▸ **TASK OBJECTIVE**
Repeat every line below exactly as it reads.

▸ **THE DATA**

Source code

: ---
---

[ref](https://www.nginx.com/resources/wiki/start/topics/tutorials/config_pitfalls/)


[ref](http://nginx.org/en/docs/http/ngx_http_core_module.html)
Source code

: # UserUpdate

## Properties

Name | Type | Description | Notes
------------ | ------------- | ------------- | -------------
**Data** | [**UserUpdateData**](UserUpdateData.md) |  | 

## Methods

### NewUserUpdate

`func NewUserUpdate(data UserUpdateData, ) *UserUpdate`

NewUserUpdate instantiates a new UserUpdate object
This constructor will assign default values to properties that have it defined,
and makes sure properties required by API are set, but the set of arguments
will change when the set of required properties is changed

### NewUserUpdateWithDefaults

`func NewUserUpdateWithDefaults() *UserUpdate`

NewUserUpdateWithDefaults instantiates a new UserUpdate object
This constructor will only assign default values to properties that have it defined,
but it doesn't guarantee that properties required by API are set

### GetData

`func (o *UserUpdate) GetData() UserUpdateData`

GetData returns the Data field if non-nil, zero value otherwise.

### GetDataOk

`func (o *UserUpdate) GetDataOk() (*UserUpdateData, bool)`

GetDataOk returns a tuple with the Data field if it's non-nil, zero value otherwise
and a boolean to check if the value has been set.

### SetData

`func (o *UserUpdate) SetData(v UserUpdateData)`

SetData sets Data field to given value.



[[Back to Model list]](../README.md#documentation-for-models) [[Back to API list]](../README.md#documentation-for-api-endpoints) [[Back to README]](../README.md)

▸ **YOUR RESPONSE**
Source code

: ---
---

[ref](https://www.nginx.com/resources/wiki/start/topics/tutorials/config_pitfalls/)


[ref](http://nginx.org/en/docs/http/ngx_http_core_module.html)
Source code

: # UserUpdate

## Properties

Name | Type | Description | Notes
------------ | ------------- | ------------- | -------------
**Data** | [**UserUpdateData**](UserUpdateData.md) |  | 

## Methods

### NewUserUpdate

`func NewUserUpdate(data UserUpdateData, ) *UserUpdate`

NewUserUpdate instantiates a new UserUpdate object
This constructor will assign default values to properties that have it defined,
and makes sure properties required by API are set, but the set of arguments
will change when the set of required properties is changed

### NewUserUpdateWithDefaults

`func NewUserUpdateWithDefaults() *UserUpdate`

NewUserUpdateWithDefaults instantiates a new UserUpdate object
This constructor will only assign default values to properties that have it defined,
but it doesn't guarantee that properties required by API are set

### GetData

`func (o *UserUpdate) GetData() UserUpdateData`

GetData returns the Data field if non-nil, zero value otherwise.

### GetDataOk

`func (o *UserUpdate) GetDataOk() (*UserUpdateData, bool)`

GetDataOk returns a tuple with the Data field if it's non-nil, zero value otherwise
and a boolean to check if the value has been set.

### SetData

`func (o *UserUpdate) SetData(v UserUpdateData)`

SetData sets Data field to given value.



[[Back to Model list]](../README.md#documentation-for-models) [[Back to API list]](../README.md#documentation-for-api-endpoints) [[Back to README]](../README.md)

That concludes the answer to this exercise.